Peacocks are proud of their tail feathers, mandrill monkeys flaunt their colorful rumps, and my dog, Trucker, treasures his feet.
It’s not a nervous, obsessive act, but Trucker loves to keep his feet clean. He’s also devised ways to use them that strike me profoundly, such as brushing his teeth with the rear paw pads and swabbing out his ears.
I’ve always loved studying pets and their behavior. Adopting Trucker when he was five brought me a new adventure, learning traits he acquired elsewhere and determining what he was asking me for and needing.
No doubt Trucker’s body is versatile, kind of like a pocket knife. For example, he unfolds his 60-pound long, tall frame from a resting position to reveal a tail which he can use as a fan and as a tool with which to poke me in the eye, slap my three cats across their faces, and knock over potted plants.

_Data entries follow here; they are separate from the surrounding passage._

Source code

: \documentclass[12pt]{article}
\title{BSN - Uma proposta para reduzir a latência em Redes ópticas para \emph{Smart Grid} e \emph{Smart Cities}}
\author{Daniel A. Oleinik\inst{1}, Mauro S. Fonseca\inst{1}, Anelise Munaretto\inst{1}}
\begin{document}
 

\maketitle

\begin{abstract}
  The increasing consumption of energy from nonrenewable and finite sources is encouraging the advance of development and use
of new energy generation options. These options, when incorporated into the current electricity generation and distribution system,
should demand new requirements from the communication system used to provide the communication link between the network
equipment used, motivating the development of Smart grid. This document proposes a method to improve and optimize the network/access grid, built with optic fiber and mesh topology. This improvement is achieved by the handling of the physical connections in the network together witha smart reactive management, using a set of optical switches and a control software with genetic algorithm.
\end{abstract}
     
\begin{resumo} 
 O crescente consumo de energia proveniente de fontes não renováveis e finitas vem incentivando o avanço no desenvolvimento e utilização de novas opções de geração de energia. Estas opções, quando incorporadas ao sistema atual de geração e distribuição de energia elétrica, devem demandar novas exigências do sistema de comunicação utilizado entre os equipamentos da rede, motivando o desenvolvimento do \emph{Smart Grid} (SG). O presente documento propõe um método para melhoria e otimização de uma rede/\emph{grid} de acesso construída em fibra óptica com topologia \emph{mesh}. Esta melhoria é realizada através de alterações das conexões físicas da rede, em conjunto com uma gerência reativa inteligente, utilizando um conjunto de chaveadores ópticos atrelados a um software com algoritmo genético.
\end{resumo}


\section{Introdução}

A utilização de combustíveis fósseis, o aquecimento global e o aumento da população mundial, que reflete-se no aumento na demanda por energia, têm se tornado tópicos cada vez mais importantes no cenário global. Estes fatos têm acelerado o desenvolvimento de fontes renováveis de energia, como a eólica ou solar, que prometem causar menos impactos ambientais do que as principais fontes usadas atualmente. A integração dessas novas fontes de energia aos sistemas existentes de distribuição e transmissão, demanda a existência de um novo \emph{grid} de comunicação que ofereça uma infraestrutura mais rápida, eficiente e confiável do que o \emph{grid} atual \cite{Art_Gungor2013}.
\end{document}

Aside from the tail, he has amazing feet. His white paws sport black nails and black toes that look like dark chocolate creams individually wrapped in white, furry, fancy papers. As he sleeps at home in one of five cushioned dog beds, I watch him pacify himself by gently licking his feet while his eyelids droop with sleep.
He picks up a back foot and licks it top to bottom, then inserts it between his cheek and gum to the back of his mouth, biting carefully as the rough paw pad brushes his molars. When this takes place, I can’t help but smile.
These same back feet he grooms before inserting into his ears to wiggle around like a cotton swab, then clean the toes all over again.
One evening as he slept with me in my bed and poked his paws into my face, I informed him that his feet smell like popcorn. Perhaps this is why he likes to lick them.
While Trucker keeps his feet clean by licking, he welcomes my assistance with trimming the white fur from between the toes with a mini-groom trimmer. Per his request, though, nails must only be filed with a rotary filing tool, which he submits to by lying on his side and sleeping as I shape his nails. Only once did I try to clip them while we were outside. One click of the nail clippers, and he sprang to his feet and ran like a gazelle to hide behind bushes. I vowed to never show him nail clippers again.
I pondered one day how many miles Trucker’s feet have tread over river banks, grass, gravel, mud, asphalt, cement, shingles (my dog likes to lie on my flat porch roof), blankets, and carpet.
These same feet have serve as bully stick holders, branch grippers, bed makers, paper plate and plastic bowl holders, hole diggers, kitty touchers, and people huggers. No wonder he takes pride in their upkeep.
I assist in that upkeep as he allows, wiping his paws when they are muddy by using two personalized towels (embroidered with his name) that hang by my back door. A plastic container filled with warm water serves as a foot dunking and swishing station in severe muddy cases. He drops to his back and relaxes his paws for bathing.
Recently he limped on his front right leg while making his way across our backyard. I rushed to his aid to find the empty shell of a buckeye nut perfectly snug around his right outer toe. I plucked the shell from his toe, and Trucker ran off with delight.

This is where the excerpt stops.